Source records
· · ·

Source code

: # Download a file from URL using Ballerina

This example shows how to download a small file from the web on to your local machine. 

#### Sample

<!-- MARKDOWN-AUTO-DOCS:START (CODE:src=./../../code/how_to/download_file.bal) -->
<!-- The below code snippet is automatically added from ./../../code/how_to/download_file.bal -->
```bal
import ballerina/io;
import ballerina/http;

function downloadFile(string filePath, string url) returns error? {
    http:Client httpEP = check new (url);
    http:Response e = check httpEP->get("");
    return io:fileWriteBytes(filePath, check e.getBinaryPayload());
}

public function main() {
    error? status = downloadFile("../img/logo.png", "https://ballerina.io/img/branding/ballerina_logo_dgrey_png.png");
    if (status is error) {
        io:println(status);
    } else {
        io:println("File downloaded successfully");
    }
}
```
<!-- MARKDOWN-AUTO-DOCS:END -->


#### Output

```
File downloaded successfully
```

· · ·

The task:
Only the lines of the data holding the string "println" are wanted; copy each of them.

Task output:
        io:println(status);
        io:println("File downloaded successfully");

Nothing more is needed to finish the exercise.